## WORK INSTRUCTION
Lines holding the word "synt" are the ones to copy from the data below.

-- -- --

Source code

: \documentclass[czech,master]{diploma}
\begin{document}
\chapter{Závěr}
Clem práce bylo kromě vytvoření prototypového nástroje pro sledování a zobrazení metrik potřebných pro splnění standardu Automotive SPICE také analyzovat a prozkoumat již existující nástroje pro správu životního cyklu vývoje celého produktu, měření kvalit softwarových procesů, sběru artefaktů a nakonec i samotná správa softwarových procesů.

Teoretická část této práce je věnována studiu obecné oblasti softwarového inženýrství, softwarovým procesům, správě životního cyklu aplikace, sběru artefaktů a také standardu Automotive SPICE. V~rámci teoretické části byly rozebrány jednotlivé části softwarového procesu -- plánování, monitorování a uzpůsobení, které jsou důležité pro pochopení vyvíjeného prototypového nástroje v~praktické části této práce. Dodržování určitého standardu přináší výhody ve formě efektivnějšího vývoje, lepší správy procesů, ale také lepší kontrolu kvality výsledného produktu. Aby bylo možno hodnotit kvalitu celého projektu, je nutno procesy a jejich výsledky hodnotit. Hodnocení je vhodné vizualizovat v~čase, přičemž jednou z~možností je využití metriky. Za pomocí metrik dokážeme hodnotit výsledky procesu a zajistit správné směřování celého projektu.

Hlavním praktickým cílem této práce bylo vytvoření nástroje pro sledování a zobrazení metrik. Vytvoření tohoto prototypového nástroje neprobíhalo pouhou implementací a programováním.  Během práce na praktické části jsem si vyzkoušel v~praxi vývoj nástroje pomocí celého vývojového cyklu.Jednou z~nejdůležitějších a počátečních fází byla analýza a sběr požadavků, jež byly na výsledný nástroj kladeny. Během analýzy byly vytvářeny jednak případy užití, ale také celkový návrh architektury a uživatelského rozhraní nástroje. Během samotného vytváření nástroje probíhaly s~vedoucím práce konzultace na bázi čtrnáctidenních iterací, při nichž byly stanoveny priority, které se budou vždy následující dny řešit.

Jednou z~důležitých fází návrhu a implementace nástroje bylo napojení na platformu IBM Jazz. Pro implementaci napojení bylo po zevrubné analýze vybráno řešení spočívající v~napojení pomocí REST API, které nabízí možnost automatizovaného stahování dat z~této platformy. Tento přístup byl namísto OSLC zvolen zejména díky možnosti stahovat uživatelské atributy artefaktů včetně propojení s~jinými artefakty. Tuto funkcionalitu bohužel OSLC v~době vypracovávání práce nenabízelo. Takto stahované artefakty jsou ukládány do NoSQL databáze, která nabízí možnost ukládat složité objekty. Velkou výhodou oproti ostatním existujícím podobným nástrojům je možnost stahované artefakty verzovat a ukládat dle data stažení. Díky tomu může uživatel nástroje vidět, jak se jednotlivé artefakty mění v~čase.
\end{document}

-- -- --

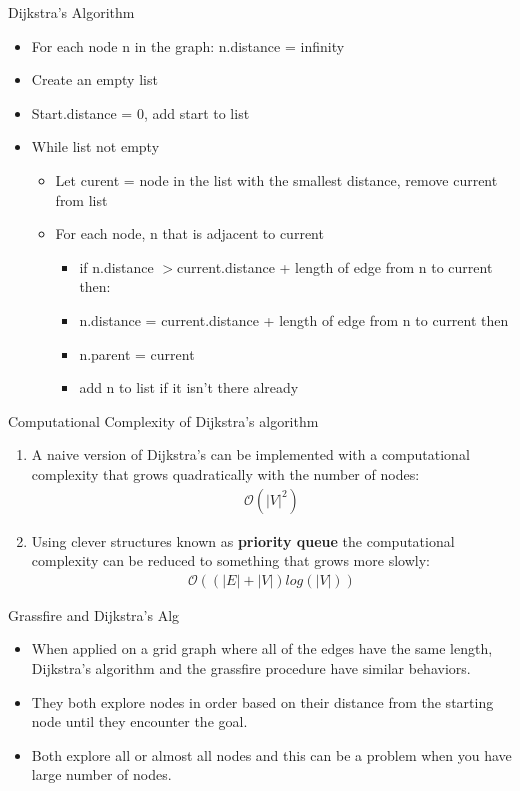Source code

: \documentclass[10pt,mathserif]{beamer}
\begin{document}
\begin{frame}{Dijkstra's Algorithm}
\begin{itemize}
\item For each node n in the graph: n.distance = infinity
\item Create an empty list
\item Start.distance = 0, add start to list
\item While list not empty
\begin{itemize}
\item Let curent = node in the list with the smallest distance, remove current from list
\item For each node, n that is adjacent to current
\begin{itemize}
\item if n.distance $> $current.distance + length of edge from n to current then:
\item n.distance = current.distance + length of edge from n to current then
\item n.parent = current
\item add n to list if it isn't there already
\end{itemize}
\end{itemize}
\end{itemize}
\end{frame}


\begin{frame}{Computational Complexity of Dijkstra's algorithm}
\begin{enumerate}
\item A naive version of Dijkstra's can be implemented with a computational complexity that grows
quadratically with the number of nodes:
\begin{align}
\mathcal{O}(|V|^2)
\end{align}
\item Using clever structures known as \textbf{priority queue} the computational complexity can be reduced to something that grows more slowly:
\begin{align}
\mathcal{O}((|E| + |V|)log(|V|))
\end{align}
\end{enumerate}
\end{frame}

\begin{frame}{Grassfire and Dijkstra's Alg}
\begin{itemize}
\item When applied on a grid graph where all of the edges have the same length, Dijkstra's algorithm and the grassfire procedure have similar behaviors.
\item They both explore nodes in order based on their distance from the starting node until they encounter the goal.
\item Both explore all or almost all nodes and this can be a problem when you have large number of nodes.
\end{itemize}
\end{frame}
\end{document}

-- -- --

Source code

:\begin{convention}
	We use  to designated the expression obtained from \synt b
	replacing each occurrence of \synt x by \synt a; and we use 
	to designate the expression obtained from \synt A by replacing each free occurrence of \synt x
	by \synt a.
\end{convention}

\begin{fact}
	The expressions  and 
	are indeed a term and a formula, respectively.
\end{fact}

-- -- --

## FINISHED TASK
	We use  to designated the expression obtained from \synt b
	replacing each occurrence of \synt x by \synt a; and we use 
	to designate the expression obtained from \synt A by replacing each free occurrence of \synt x
	by \synt a.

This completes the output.